2. The isolated polynucleotide of claim 1, comprising -S-396 and / or amino acid residues F-9-R203 of SEQ ID NO: 2. 3. A composition comprising the isolated polynucleotide of claim 1. 4. The isolated polynucleotide of claim 1, wherein said polynucleotide encodes a biologically active fragment of VEGF-2. 5. The isolated polynucleotide of claim 1, wherein said polynucleotide encodes a polypeptide that binds an antibody for VEGF-2. 6. The polynucleotide of claim 1, further comprising a polynucleotide encoding a heterologous polypeptide. 7. A vector comprising the polynucleotide according to claim 1. 8. The vector of claim 7, wherein said polynucleotide is operably linked to a heterologous regulatory sequence. 9. A host cell comprising the vector according to claim 7 or the polynucleotide according to claim 1. 10. A method for producing a VEGF-2 polypeptide, comprising the steps of: (a) under conditions suitable for producing the polypeptide, the host of claim 9. Culturing cells; and (b) recovering the polypeptide from the cell culture. 11. A polypeptide produced by the method of claim 10. 12. An isolated polypeptide, comprising: (a) an N-terminal deletion fragment described by general formula m-396 of SEQ ID NO: 2; (C) N-terminal and C-terminal deletion fragments described by general formulas mn of SEQ ID NO: 2; and (d) SEQ ID NO: An isolated polypeptide, comprising a polypeptide that is at least 95% identical to an amino acid sequence selected from the group consisting of: a C-terminal deletion fragment described by 2 general formulas + 9-n. 13. The polypeptide of claim 2, wherein the polypeptide is amino acid residue S-20 of SEQ ID NO: 2.
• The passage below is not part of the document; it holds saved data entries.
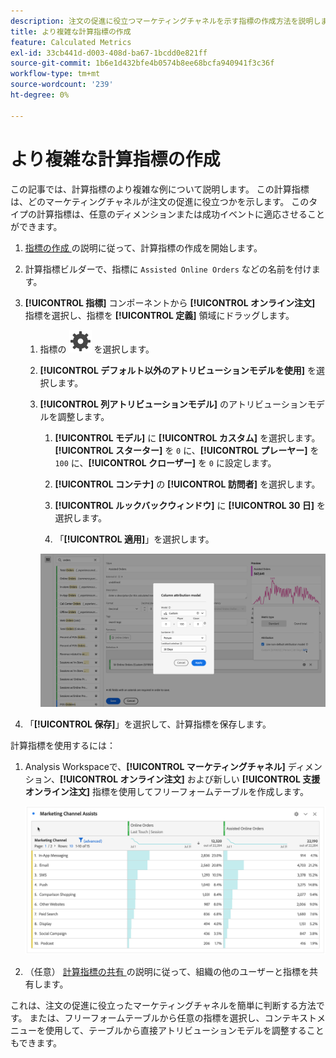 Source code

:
 ```yaml
---
description: 注文の促進に役立つマーケティングチャネルを示す指標の作成方法を説明します。
title: より複雑な計算指標の作成
feature: Calculated Metrics
exl-id: 33cb441d-d003-408d-ba67-1bcdd0e821ff
source-git-commit: 1b6e1d432bfe4b0574b8ee68bcfa940941f3c36f
workflow-type: tm+mt
source-wordcount: '239'
ht-degree: 0%

---
```


# より複雑な計算指標の作成

この記事では、計算指標のより複雑な例について説明します。 この計算指標は、どのマーケティングチャネルが注文の促進に役立つかを示します。 このタイプの計算指標は、任意のディメンションまたは成功イベントに適応させることができます。

1. [ 指標の作成 ](/help/components/calc-metrics/cm-workflow/cm-build-metrics.md) の説明に従って、計算指標の作成を開始します。

1. 計算指標ビルダーで、指標に `Assisted Online Orders` などの名前を付けます。

1. **[!UICONTROL 指標]** コンポーネントから **[!UICONTROL オンライン注文]** 指標を選択し、指標を **[!UICONTROL 定義]** 領域にドラッグします。

   1. 指標の ![ 設定 ](/help/assets/icons/Setting.svg) を選択します。
   1. **[!UICONTROL デフォルト以外のアトリビューションモデルを使用]** を選択します。
   1. **[!UICONTROL 列アトリビューションモデル]** のアトリビューションモデルを調整します。
      1. **[!UICONTROL モデル]** に **[!UICONTROL カスタム]** を選択します。 **[!UICONTROL スターター]** を `0` に、**[!UICONTROL プレーヤー]** を `100` に、**[!UICONTROL クローザー]** を `0` に設定します。
      1. **[!UICONTROL コンテナ]** の **[!UICONTROL 訪問者]** を選択します。
      1. **[!UICONTROL ルックバックウィンドウ]** に **[!UICONTROL 30 日]** を選択します。

      1. 「**[!UICONTROL 適用]**」を選択します。

      ![ 列アトリビューションモデル ](assets/complex-calculated-metric.png)

1. 「**[!UICONTROL 保存]**」を選択して、計算指標を保存します。

計算指標を使用するには：

1. Analysis Workspaceで、**[!UICONTROL マーケティングチャネル]** ディメンション、**[!UICONTROL オンライン注文]** および新しい **[!UICONTROL 支援オンライン注文]** 指標を使用してフリーフォームテーブルを作成します。

   ![ マーケティングチャネル支援オンライン注文 ](assets/marketing-channel-assists.png)

1. （任意） [ 計算指標の共有 ](/help/components/calc-metrics/cm-workflow/cm-sharing.md) の説明に従って、組織の他のユーザーと指標を共有します。

これは、注文の促進に役立ったマーケティングチャネルを簡単に判断する方法です。 または、フリーフォームテーブルから任意の指標を選択し、コンテキストメニューを使用して、テーブルから直接アトリビューションモデルを調整することもできます。
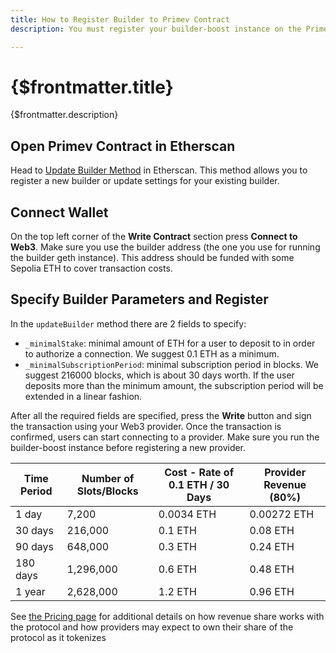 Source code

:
```yaml
---
title: How to Register Builder to Primev Contract
description: You must register your builder-boost instance on the Primev contract to enable authorized connections and generate revenue from providing execution data.

---
```


# {$frontmatter.title}

{$frontmatter.description}

## Open Primev Contract in Etherscan

Head to [Update Builder Method](https://sepolia.etherscan.io/address/0x6219a236EFFa91567d5ba4a0A5134297a35b0b2A#writeContract#F4) in Etherscan. This method allows you to register a new builder or update settings for your existing builder.

## Connect Wallet

On the top left corner of the **Write Contract** section press **Connect to Web3**. Make sure you use the builder address (the one you use for running the builder geth instance). This address should be funded with some Sepolia ETH to cover transaction costs.

## Specify Builder Parameters and Register

In the `updateBuilder` method there are 2 fields to specify:

- `_minimalStake`: minimal amount of ETH for a user to deposit to in order to authorize a connection. We suggest 0.1 ETH as a minimum.
- `_minimalSubscriptionPeriod`: minimal subscription period in blocks. We suggest 216000 blocks, which is about 30 days worth. If the user deposits more than the minimum amount, the subscription period will be extended in a linear fashion.

After all the required fields are specified, press the **Write** button and sign the transaction using your Web3 provider. Once the transaction is confirmed, users can start connecting to a provider. Make sure you run the builder-boost instance before registering a new provider.
    
| Time Period | Number of Slots/Blocks | Cost - Rate of 0.1 ETH  / 30 Days | Provider Revenue (80%)  |
| --- | --- | --- | --- |
| 1 day | 7,200 | 0.0034 ETH | 0.00272 ETH |
| 30 days | 216,000 | 0.1 ETH | 0.08 ETH |
| 90 days | 648,000 | 0.3 ETH | 0.24 ETH |
| 180 days | 1,296,000 | 0.6 ETH | 0.48 ETH |
| 1 year | 2,628,000 | 1.2 ETH | 0.96 ETH |

See [the Pricing page](https://docs.primev.xyz/docs/Overview/pricing) for additional details on how revenue share works with the protocol and how providers may expect to own their share of the protocol as it tokenizes

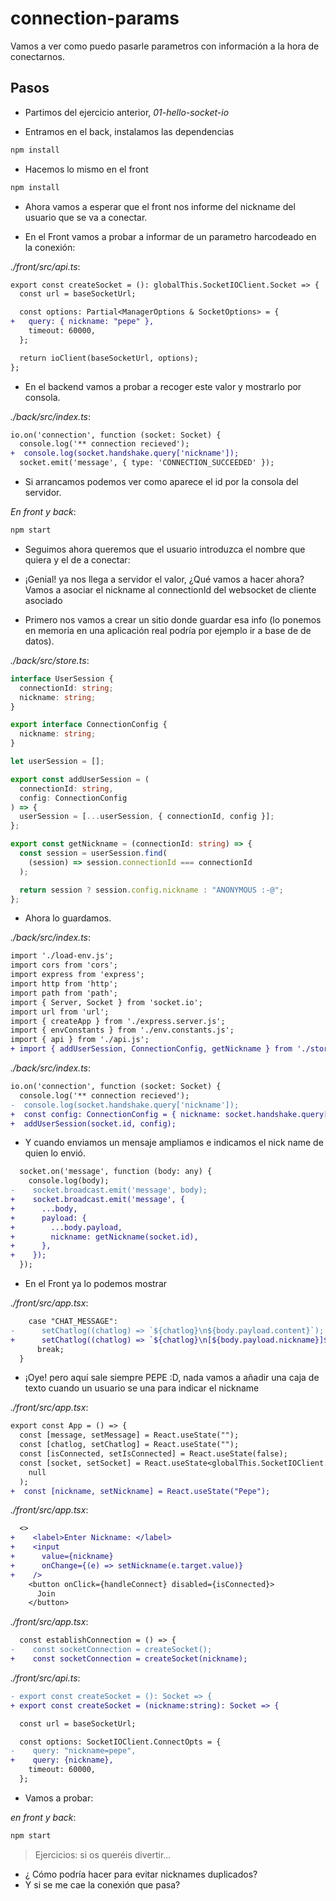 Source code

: # connection-params

Vamos a ver como puedo pasarle parametros con información a la hora de conectarnos.

## Pasos

- Partimos del ejercicio anterior, _01-hello-socket-io_

- Entramos en el back, instalamos las dependencias

```bash
npm install
```

- Hacemos lo mismo en el front

```bash
npm install
```

- Ahora vamos a esperar que el front nos informe del nickname del usuario que se va a conectar.

- En el Front vamos a probar a informar de un parametro harcodeado en la conexión:

_./front/src/api.ts_:

```diff
export const createSocket = (): globalThis.SocketIOClient.Socket => {
  const url = baseSocketUrl;

  const options: Partial<ManagerOptions & SocketOptions> = {
+   query: { nickname: "pepe" },
    timeout: 60000,
  };

  return ioClient(baseSocketUrl, options);
};
```

- En el backend vamos a probar a recoger este valor y mostrarlo por consola.

_./back/src/index.ts_:

```diff
io.on('connection', function (socket: Socket) {
  console.log('** connection recieved');
+  console.log(socket.handshake.query['nickname']);
  socket.emit('message', { type: 'CONNECTION_SUCCEEDED' });
```

- Si arrancamos podemos ver como aparece el id por la consola del servidor.

_En front y back_:

```bash
npm start
```

- Seguimos ahora queremos que el usuario introduzca el nombre que quiera y el de a conectar:

- ¡Genial! ya nos llega a servidor el valor, ¿Qué vamos a hacer ahora? Vamos a asociar el nickname
  al connectionId del websocket de cliente asociado

- Primero nos vamos a crear un sitio donde guardar esa info (lo ponemos en memoria en una aplicación
  real podría por ejemplo ir a base de de datos).

_./back/src/store.ts_:

```ts
interface UserSession {
  connectionId: string;
  nickname: string;
}

export interface ConnectionConfig {
  nickname: string;
}

let userSession = [];

export const addUserSession = (
  connectionId: string,
  config: ConnectionConfig
) => {
  userSession = [...userSession, { connectionId, config }];
};

export const getNickname = (connectionId: string) => {
  const session = userSession.find(
    (session) => session.connectionId === connectionId
  );

  return session ? session.config.nickname : "ANONYMOUS :-@";
};
```

- Ahora lo guardamos.

_./back/src/index.ts_:

```diff
import './load-env.js';
import cors from 'cors';
import express from 'express';
import http from 'http';
import path from 'path';
import { Server, Socket } from 'socket.io';
import url from 'url';
import { createApp } from './express.server.js';
import { envConstants } from './env.constants.js';
import { api } from './api.js';
+ import { addUserSession, ConnectionConfig, getNickname } from './store.js';
```

_./back/src/index.ts_:

```diff
io.on('connection', function (socket: Socket) {
  console.log('** connection recieved');
-  console.log(socket.handshake.query['nickname']);
+  const config: ConnectionConfig = { nickname: socket.handshake.query['nickname'] as string };
+  addUserSession(socket.id, config);
```

- Y cuando enviamos un mensaje ampliamos e indicamos el nick name de quien lo envió.

```diff
  socket.on('message', function (body: any) {
    console.log(body);
-    socket.broadcast.emit('message', body);
+    socket.broadcast.emit('message', {
+      ...body,
+      payload: {
+        ...body.payload,
+        nickname: getNickname(socket.id),
+      },
+    });
  });
```

- En el Front ya lo podemos mostrar

_./front/src/app.tsx_:

```diff
    case "CHAT_MESSAGE":
-      setChatlog((chatlog) => `${chatlog}\n${body.payload.content}`);
+      setChatlog((chatlog) => `${chatlog}\n[${body.payload.nickname}]${body.payload.content}`);
      break;
  }
```

- ¡Oye! pero aquí sale siempre PEPE :D, nada vamos a añadir una caja de texto cuando un usuario se una
  para indicar el nickname

_./front/src/app.tsx_:

```diff
export const App = () => {
  const [message, setMessage] = React.useState("");
  const [chatlog, setChatlog] = React.useState("");
  const [isConnected, setIsConnected] = React.useState(false);
  const [socket, setSocket] = React.useState<globalThis.SocketIOClient.Socket>(
    null
  );
+  const [nickname, setNickname] = React.useState("Pepe");
```

_./front/src/app.tsx_:

```diff
  <>
+    <label>Enter Nickname: </label>
+    <input
+      value={nickname}
+      onChange={(e) => setNickname(e.target.value)}
+    />
    <button onClick={handleConnect} disabled={isConnected}>
      Join
    </button>

```

_./front/src/app.tsx_:

```diff
  const establishConnection = () => {
-    const socketConnection = createSocket();
+    const socketConnection = createSocket(nickname);
```

_./front/src/api.ts_:

```diff
- export const createSocket = (): Socket => {
+ export const createSocket = (nickname:string): Socket => {

  const url = baseSocketUrl;

  const options: SocketIOClient.ConnectOpts = {
-    query: "nickname=pepe",
+    query: {nickname},
    timeout: 60000,
  };
```

- Vamos a probar:

_en front y back_:

```bash
npm start
```

> Ejercicios: si os queréis divertir...

- ¿ Cómo podría hacer para evitar nicknames duplicados?
- Y si se me cae la conexión que pasa?
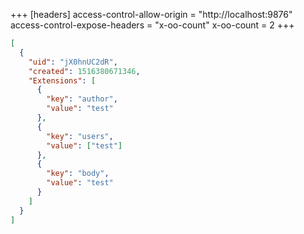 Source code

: +++
[headers]
access-control-allow-origin = "http://localhost:9876"
access-control-expose-headers = "x-oo-count"
x-oo-count = 2
+++

```json
[
  {
    "uid": "jX0hnUC2dR",
    "created": 1516380671346,
    "Extensions": [
      {
        "key": "author",
        "value": "test"
      },
      {
        "key": "users",
        "value": ["test"]
      },
      {
        "key": "body",
        "value": "test"
      }
    ]
  }
]
```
5-S-396, and / or amino acid residues F-9-R-203 of SEQ ID NO: 2
13. The isolated polypeptide of claim 12, comprising: 14. A composition comprising the isolated polypeptide of claim 12. 15. A first polypeptide fragment comprising amino acid residues S-205 to S-396 of SEQ ID NO: 2, and amino acid residues F-9 to R of SEQ ID NO: 2
A second polypeptide fragment comprising -203. 16. The isolated polypeptide of claim 12, wherein said polypeptide is a biologically active fragment. 17. The isolated polypeptide of claim 12, wherein said polypeptide is antigenic. 18. The isolated polypeptide of claim 12, further comprising a heterologous polypeptide. 19. An antibody against the polypeptide according to claim 12. 20. A compound that activates the polypeptide of claim 12. 21. A compound that inhibits the polypeptide of claim 12. 22. A method for preventing, treating, or ameliorating a medical condition, wherein said method comprises treating a mammalian subject with a therapeutically effective amount. A method comprising administering the polypeptide of claim 13, the composition of claim 3, 14-15, or the polynucleotide of claim 1-2. 23. A method for diagnosing a pathological condition or susceptibility to a pathological condition in a subject associated with the expression or activity of a secreted protein, the method comprising the following steps: (a) Determining the presence or absence of a mutation in the described polynucleotide; (b) diagnosing a pathological condition or susceptibility to the pathological condition based on the presence or absence of the mutation. Method. 24. A method for diagnosing a pathological condition or susceptibility to a pathological condition in a subject associated with the expression or activity of a secreted protein, the method comprising the following steps: (a) a biological sample Determining the presence or amount of expression of the polypeptide of claim 12; (b) diagnosing a pathological condition or susceptibility to the pathological condition based on the presence or amount of expression of the polypeptide. A method comprising: 25. A method for identifying a binding partner to a polypeptide according to claim 10, comprising: (a) contacting the polypeptide according to claim 12 with a binding partner. Process;
And (b) determining whether the binding partner affects the activity of the polypeptide. 26. A method for identifying activity in a biological assay, comprising:
The method comprises the following steps: (a) expressing the polypeptide of claim 12 in cells; (b) isolating the supernatant; (c) detecting activity in a biological assay. And d) identifying a protein in said supernatant having said activity.